Chain couplings are primarily designed to accommodate angular misalignment between the connected shafts. However, they have limited ability to handle axial misalignment, which refers to the situation where the two shafts are not perfectly aligned along their common axis.
Unlike some other types of couplings, such as flexible beam or disc couplings, chain couplings are not specifically designed to handle significant axial misalignment. The primary function of a chain coupling is to transmit torque between the shafts while allowing for some degree of angular displacement.
While chain couplings can tolerate a small amount of axial misalignment, excessive axial displacement can lead to various issues. It can cause increased stress on the coupling components, such as the roller chain, sprockets, and connecting pins, leading to accelerated wear and potential failure. Additionally, excessive axial misalignment can result in decreased power transmission efficiency and increased vibration and noise during operation.
If significant axial misalignment is anticipated in an application, it is generally recommended to consider alternative coupling options that are specifically designed to handle axial misalignment, such as double-flex or flexible beam couplings. These couplings have greater flexibility and can better accommodate axial displacement without compromising performance and reliability.
It is important to consult the manufacturer’s specifications and guidelines for the specific chain coupling being used to understand its limitations regarding axial misalignment. If axial misalignment is unavoidable, it may be necessary to implement additional measures, such as shaft guides or spacers, to minimize the impact of misalignment on the chain coupling and the connected machinery or equipment.
In summary, while chain couplings can tolerate a certain degree of axial misalignment, their primary function is to accommodate angular misalignment. Excessive axial misalignment should be avoided, and alternative coupling options should be considered if significant axial displacement is expected in an application.
How does misalignment affect chain couplings?
Misalignment in chain couplings can have detrimental effects on their performance and lifespan. Here are some ways in which misalignment can affect chain couplings:
- Increase in Load: Misalignment puts additional load on the coupling components. When the shafts connected by the coupling are not properly aligned, the coupling must compensate for the angular, parallel, or axial misalignment. This increased load can lead to excessive stress and premature wear on the coupling components, such as sprockets, roller chain, and connecting pins.
- Uneven Load Distribution: Misalignment can cause an uneven distribution of load across the coupling. As a result, some sections of the coupling experience higher stresses than others. This uneven load distribution can lead to localized wear and fatigue, reducing the overall strength and reliability of the coupling.

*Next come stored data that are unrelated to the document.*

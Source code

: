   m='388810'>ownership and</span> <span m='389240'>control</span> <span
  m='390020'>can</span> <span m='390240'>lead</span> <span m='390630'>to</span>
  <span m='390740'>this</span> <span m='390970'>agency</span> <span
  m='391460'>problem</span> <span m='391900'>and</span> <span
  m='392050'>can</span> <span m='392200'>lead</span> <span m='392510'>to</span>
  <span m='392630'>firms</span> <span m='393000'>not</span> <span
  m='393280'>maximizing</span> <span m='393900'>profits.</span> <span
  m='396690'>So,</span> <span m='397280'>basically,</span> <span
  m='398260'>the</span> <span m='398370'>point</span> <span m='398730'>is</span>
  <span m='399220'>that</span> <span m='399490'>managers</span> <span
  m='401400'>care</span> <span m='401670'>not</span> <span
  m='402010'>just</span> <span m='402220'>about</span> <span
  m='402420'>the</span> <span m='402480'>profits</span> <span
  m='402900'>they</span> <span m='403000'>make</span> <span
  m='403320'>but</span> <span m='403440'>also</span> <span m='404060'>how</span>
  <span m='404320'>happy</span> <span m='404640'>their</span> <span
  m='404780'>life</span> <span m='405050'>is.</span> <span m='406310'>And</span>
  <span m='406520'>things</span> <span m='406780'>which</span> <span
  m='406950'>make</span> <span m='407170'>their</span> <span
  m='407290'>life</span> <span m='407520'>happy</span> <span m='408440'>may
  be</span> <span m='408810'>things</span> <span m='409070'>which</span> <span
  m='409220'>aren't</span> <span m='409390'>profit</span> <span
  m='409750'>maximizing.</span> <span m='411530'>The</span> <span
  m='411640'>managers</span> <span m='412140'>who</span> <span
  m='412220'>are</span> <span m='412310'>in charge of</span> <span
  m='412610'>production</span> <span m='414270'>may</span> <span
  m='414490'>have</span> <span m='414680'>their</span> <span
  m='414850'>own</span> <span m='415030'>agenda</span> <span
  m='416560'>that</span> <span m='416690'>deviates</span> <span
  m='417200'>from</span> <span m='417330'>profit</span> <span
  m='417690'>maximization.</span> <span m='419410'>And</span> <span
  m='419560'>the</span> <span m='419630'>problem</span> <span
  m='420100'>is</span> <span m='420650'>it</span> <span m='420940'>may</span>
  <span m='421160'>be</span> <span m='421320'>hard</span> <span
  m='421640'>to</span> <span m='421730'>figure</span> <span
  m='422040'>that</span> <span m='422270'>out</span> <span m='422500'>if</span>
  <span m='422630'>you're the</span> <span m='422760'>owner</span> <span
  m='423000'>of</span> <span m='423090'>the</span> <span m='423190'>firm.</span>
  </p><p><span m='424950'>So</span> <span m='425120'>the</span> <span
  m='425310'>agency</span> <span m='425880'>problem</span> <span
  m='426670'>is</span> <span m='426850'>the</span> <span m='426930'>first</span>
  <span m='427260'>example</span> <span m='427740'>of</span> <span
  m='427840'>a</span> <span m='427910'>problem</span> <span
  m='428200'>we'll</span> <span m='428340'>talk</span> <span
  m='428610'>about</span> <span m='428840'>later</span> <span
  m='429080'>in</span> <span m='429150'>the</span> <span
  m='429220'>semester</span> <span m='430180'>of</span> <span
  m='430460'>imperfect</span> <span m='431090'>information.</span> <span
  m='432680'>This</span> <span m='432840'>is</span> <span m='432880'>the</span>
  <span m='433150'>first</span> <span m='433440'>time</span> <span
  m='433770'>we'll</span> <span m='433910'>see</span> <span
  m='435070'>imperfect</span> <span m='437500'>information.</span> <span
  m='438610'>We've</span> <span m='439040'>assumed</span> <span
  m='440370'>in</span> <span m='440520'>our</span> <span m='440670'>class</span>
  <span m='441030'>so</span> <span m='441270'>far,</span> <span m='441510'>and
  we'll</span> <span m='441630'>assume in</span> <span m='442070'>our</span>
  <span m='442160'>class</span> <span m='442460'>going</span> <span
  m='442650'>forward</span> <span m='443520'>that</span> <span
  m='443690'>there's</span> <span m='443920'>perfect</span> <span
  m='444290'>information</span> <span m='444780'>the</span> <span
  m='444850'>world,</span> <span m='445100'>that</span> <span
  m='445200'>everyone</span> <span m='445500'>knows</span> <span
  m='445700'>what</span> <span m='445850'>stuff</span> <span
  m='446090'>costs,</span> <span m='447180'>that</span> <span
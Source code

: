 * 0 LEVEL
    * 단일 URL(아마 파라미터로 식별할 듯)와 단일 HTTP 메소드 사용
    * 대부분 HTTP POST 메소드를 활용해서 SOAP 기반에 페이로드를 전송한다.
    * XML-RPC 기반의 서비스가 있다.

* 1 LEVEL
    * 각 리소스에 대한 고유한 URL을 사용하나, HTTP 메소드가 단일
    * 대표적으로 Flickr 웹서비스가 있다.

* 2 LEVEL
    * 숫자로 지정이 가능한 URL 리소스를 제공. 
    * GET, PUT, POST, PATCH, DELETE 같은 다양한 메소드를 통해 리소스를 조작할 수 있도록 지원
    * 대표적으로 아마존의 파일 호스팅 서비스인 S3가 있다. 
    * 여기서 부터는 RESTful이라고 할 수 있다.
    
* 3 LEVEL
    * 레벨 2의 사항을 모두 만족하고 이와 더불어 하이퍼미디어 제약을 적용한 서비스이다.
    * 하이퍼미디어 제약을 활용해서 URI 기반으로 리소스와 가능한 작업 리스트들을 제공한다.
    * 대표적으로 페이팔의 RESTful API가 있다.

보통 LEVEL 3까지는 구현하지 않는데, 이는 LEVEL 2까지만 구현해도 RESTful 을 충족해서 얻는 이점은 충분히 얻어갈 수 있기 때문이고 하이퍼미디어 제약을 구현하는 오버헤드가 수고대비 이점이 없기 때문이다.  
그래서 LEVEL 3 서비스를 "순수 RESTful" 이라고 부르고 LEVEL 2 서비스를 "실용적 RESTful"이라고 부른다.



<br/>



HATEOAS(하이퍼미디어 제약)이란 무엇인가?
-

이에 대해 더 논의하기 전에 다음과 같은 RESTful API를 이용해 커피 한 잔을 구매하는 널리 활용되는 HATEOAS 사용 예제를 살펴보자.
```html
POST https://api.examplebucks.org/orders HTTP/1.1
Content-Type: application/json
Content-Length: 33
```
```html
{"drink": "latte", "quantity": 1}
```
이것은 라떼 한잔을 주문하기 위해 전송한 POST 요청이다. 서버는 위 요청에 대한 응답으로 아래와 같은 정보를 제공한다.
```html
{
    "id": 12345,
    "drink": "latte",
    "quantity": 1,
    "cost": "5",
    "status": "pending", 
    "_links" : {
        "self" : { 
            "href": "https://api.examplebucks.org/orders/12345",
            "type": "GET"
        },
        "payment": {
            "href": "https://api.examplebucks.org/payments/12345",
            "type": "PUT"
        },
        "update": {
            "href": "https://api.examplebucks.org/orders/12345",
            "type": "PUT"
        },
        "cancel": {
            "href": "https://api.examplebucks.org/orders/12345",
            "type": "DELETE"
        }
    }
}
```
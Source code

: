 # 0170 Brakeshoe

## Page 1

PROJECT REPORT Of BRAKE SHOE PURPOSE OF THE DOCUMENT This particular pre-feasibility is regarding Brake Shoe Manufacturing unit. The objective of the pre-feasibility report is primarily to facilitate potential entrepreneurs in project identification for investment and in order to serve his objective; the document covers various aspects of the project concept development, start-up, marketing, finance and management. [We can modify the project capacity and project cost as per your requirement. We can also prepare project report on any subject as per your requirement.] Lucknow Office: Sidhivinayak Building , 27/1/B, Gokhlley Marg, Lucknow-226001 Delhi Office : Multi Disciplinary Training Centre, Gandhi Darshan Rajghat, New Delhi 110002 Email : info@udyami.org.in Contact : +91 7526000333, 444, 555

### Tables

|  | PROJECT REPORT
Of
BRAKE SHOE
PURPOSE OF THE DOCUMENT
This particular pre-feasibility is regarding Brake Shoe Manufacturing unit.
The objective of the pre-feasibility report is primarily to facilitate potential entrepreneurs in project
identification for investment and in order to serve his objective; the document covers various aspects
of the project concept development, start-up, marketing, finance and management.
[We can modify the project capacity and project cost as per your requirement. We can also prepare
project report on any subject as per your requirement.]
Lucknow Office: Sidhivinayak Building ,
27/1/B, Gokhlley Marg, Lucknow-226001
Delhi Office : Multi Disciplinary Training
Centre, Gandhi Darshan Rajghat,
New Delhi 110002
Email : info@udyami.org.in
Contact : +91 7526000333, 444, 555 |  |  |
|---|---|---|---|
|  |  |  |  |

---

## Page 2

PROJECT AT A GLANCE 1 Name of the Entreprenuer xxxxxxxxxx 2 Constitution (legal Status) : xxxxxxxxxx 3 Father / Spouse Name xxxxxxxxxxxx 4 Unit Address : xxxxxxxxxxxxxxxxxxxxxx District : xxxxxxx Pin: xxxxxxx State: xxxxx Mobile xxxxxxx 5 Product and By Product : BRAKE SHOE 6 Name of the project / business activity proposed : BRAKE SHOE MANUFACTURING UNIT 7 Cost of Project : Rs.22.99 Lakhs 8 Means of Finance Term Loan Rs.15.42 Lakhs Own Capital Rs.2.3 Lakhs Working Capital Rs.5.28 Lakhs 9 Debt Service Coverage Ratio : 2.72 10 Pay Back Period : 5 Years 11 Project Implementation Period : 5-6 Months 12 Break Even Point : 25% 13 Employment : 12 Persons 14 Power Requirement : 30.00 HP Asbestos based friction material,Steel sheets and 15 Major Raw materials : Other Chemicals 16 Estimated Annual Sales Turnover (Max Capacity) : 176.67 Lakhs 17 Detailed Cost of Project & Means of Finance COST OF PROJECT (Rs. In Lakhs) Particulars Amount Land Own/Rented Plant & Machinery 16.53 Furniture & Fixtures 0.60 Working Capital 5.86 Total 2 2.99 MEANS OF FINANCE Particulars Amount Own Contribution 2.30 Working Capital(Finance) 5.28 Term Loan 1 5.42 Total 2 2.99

- Reduced Power Transmission: Misalignment affects the efficiency of power transmission through the coupling. When the shafts are not properly aligned, there is increased friction and slippage between the roller chain and the sprockets. This slippage reduces the amount of power transferred from one shaft to another, resulting in a loss of efficiency and a decrease in the overall performance of the machinery or equipment.
- Increased Wear: Misalignment can accelerate wear on the coupling components. The misalignment causes the roller chain to operate at an angle or with excessive tension, causing additional stress and wear on the chain links, sprocket teeth, and connecting pins. The increased wear can lead to chain elongation, loss of engagement with the sprockets, and ultimately, coupling failure.
- Noise and Vibration: Misalignment often results in increased noise and vibration during operation. The misaligned coupling generates additional vibrations and impacts, leading to excessive noise and potential damage to the coupling and surrounding equipment. These vibrations can also propagate through the connected machinery, affecting its overall performance and reliability.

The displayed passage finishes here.